- Task input -
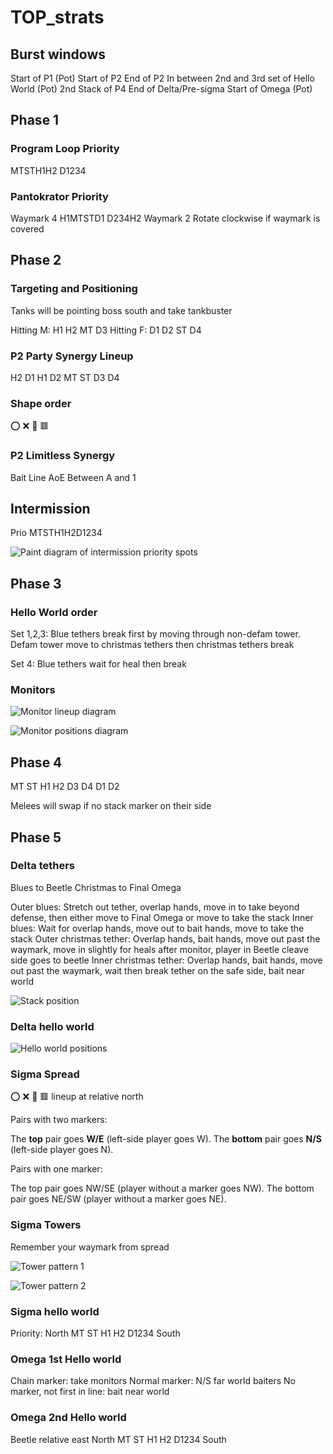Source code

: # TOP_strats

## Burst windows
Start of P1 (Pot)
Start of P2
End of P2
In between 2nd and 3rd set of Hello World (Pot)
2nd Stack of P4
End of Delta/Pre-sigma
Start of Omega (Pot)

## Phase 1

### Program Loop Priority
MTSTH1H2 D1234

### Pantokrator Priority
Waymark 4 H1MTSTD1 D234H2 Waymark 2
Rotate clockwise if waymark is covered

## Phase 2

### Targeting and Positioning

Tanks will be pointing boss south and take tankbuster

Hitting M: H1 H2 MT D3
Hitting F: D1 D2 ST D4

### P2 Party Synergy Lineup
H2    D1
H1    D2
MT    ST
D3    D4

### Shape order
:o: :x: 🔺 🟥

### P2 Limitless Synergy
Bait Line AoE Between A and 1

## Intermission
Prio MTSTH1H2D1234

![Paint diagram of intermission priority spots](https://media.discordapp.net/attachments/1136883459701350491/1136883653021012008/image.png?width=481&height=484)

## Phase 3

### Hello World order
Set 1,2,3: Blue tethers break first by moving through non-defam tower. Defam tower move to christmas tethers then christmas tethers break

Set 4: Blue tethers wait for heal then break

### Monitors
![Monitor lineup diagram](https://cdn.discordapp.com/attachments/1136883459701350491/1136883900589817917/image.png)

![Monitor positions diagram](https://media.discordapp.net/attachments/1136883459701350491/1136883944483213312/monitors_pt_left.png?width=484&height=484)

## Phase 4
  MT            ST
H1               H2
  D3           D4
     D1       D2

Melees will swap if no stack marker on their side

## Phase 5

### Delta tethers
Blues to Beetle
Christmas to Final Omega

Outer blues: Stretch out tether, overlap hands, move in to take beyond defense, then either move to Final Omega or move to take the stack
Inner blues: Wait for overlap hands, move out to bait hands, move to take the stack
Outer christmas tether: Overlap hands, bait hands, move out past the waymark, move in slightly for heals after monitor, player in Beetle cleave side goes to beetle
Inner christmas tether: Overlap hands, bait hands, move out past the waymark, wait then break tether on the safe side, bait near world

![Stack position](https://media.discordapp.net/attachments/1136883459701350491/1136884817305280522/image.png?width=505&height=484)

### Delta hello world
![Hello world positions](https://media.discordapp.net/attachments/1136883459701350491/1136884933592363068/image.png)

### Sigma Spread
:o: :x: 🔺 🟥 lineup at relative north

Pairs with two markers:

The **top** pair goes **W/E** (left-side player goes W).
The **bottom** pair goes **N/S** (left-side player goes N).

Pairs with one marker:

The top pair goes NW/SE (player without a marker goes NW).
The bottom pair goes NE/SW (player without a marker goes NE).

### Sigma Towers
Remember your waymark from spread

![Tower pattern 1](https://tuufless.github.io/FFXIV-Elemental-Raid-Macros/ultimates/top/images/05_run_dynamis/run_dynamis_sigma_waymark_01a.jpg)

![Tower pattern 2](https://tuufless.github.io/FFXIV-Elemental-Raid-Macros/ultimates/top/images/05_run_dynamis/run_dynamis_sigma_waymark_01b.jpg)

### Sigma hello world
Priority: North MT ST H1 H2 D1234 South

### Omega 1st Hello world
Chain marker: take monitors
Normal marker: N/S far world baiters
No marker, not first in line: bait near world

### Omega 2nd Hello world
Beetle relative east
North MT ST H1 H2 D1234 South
---
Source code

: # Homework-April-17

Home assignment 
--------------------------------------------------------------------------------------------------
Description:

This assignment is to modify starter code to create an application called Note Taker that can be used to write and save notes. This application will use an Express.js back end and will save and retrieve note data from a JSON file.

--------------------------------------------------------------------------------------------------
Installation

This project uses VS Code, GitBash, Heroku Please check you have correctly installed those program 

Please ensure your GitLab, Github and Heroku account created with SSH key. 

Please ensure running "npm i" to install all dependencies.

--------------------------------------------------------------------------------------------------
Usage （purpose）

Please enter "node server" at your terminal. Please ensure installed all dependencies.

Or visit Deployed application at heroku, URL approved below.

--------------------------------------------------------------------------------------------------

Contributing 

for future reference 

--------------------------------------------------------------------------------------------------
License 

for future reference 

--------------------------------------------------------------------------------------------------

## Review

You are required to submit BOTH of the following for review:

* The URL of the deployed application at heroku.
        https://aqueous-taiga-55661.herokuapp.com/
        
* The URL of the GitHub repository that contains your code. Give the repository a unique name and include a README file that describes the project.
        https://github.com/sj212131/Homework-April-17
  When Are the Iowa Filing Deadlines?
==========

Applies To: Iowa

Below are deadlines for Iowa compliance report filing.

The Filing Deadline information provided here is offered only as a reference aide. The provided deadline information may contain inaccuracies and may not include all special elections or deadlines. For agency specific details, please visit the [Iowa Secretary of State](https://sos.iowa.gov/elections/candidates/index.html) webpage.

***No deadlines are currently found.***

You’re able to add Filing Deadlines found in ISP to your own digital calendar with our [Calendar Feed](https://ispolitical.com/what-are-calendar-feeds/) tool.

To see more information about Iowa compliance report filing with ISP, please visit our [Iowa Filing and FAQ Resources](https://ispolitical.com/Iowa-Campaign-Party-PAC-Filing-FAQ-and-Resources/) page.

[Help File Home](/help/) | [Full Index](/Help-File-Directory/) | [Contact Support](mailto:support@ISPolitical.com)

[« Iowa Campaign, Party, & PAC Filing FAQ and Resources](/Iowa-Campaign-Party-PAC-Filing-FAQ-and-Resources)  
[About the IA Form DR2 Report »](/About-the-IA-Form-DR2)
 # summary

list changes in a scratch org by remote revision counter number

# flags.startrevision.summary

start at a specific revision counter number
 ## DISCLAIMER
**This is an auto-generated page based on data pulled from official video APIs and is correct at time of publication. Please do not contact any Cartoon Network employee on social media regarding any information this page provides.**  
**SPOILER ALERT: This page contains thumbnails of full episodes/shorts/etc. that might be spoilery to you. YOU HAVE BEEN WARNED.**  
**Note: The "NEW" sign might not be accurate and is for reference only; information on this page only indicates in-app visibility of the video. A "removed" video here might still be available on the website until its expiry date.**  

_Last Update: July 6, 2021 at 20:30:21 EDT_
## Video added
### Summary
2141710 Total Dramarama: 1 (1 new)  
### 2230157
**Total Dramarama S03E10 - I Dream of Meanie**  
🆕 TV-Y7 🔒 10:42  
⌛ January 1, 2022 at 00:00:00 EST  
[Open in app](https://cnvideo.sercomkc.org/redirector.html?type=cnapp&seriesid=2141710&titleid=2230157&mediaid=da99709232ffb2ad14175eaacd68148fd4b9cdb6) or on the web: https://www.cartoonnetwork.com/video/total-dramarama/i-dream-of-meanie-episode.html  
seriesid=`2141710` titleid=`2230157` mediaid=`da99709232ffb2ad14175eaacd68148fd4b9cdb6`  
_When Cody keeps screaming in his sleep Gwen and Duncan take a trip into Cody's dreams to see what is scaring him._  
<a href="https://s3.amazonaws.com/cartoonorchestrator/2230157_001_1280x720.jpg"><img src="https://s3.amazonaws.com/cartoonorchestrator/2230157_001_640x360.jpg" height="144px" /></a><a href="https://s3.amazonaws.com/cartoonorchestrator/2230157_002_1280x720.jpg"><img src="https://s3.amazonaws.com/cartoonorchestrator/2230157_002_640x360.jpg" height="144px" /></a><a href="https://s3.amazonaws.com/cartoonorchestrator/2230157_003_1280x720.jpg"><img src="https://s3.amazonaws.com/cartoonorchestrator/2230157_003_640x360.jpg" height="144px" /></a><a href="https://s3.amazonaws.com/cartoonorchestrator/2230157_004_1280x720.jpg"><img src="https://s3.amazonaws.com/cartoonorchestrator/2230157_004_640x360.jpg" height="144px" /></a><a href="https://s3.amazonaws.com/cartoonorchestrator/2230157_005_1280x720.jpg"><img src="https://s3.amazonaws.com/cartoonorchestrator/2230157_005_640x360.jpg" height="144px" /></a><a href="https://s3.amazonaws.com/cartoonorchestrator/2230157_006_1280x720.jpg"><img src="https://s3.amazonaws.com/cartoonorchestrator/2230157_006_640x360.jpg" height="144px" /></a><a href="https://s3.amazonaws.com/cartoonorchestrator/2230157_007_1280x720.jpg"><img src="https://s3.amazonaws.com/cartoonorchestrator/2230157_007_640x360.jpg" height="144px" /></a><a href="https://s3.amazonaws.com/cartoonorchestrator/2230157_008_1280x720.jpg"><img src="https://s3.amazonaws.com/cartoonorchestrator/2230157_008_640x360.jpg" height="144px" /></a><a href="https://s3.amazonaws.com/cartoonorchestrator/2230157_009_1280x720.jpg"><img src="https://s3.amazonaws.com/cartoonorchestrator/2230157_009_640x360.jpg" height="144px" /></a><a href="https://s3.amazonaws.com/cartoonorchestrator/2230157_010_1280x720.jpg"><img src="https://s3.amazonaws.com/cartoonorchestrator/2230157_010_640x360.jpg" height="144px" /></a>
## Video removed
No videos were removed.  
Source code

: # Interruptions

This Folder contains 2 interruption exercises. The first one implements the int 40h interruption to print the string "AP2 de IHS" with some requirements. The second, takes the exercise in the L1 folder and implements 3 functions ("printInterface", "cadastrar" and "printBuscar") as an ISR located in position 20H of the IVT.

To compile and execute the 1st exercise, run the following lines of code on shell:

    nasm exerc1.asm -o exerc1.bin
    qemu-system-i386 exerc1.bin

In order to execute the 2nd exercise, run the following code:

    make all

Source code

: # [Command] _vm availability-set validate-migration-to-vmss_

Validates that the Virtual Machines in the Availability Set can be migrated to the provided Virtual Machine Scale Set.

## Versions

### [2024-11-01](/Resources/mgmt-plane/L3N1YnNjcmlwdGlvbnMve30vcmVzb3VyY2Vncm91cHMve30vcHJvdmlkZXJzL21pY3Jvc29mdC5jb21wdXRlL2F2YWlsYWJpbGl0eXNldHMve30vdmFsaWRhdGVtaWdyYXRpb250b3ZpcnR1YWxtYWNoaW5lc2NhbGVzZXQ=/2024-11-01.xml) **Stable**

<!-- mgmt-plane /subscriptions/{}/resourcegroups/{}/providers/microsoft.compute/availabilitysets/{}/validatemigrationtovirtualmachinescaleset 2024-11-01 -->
==
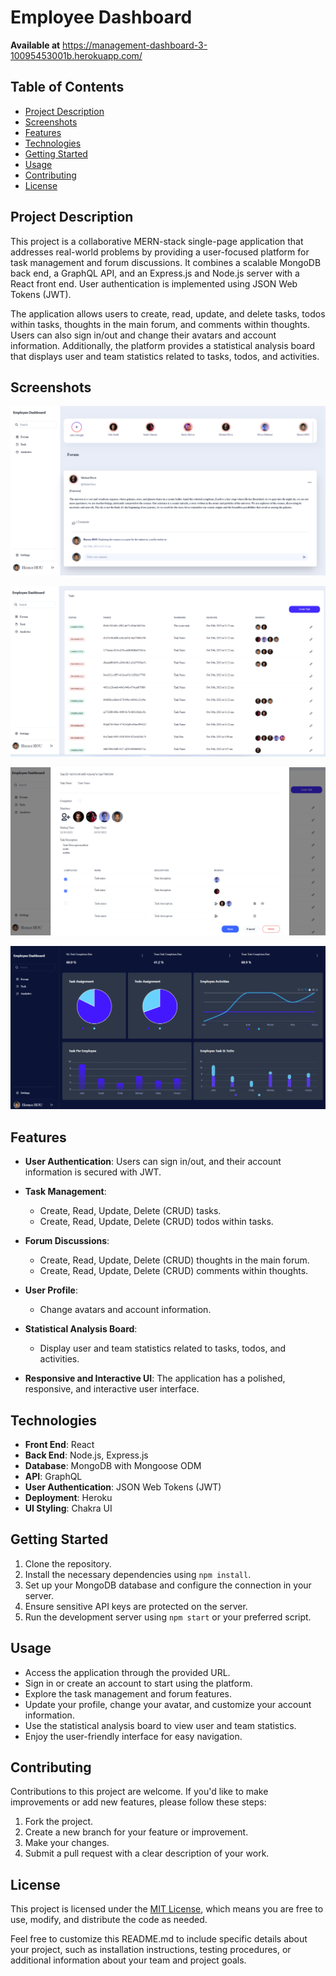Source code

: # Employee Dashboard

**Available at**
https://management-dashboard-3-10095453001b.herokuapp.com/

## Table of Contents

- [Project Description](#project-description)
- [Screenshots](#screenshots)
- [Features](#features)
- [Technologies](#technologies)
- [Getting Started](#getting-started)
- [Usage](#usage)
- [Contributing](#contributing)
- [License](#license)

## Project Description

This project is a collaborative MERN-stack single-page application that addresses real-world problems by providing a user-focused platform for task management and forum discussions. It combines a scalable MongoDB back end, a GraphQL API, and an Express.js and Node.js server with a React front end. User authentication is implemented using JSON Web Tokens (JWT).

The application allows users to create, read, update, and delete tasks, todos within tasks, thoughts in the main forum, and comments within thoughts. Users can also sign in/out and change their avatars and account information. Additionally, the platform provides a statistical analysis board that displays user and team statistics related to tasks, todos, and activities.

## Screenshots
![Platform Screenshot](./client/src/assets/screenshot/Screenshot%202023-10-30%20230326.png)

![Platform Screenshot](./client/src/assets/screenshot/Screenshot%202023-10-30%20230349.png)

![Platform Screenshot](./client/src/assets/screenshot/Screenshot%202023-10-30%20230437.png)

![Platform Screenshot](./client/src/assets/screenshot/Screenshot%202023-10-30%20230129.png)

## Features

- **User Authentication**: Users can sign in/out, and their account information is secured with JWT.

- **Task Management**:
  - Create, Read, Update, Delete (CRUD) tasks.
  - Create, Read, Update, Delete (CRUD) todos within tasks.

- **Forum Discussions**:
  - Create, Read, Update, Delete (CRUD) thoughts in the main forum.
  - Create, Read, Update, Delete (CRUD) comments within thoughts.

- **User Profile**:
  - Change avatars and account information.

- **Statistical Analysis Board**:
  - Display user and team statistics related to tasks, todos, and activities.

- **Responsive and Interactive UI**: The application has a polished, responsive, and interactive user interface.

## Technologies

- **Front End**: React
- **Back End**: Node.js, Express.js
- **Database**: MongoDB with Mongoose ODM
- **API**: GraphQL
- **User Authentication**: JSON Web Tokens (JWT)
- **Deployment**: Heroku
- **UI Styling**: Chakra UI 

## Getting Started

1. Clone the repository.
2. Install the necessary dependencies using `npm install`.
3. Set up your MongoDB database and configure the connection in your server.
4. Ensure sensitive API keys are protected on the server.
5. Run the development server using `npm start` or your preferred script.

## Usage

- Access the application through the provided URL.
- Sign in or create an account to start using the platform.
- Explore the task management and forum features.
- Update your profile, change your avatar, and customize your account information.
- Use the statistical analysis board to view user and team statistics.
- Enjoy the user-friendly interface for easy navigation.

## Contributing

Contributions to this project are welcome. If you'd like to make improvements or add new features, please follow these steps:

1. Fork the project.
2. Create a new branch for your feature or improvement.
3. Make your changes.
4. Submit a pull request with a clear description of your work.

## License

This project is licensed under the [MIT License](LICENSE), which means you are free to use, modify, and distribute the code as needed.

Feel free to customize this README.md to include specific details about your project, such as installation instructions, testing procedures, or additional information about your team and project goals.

- Work task -
Your answer should consist of the lines from the line with "5. Run the development" to the line with "- Explore the" above, repeated exactly, both ends included.

- Completed task -
5. Run the development server using `npm start` or your preferred script.

## Usage

- Access the application through the provided URL.
- Sign in or create an account to start using the platform.
- Explore the task management and forum features.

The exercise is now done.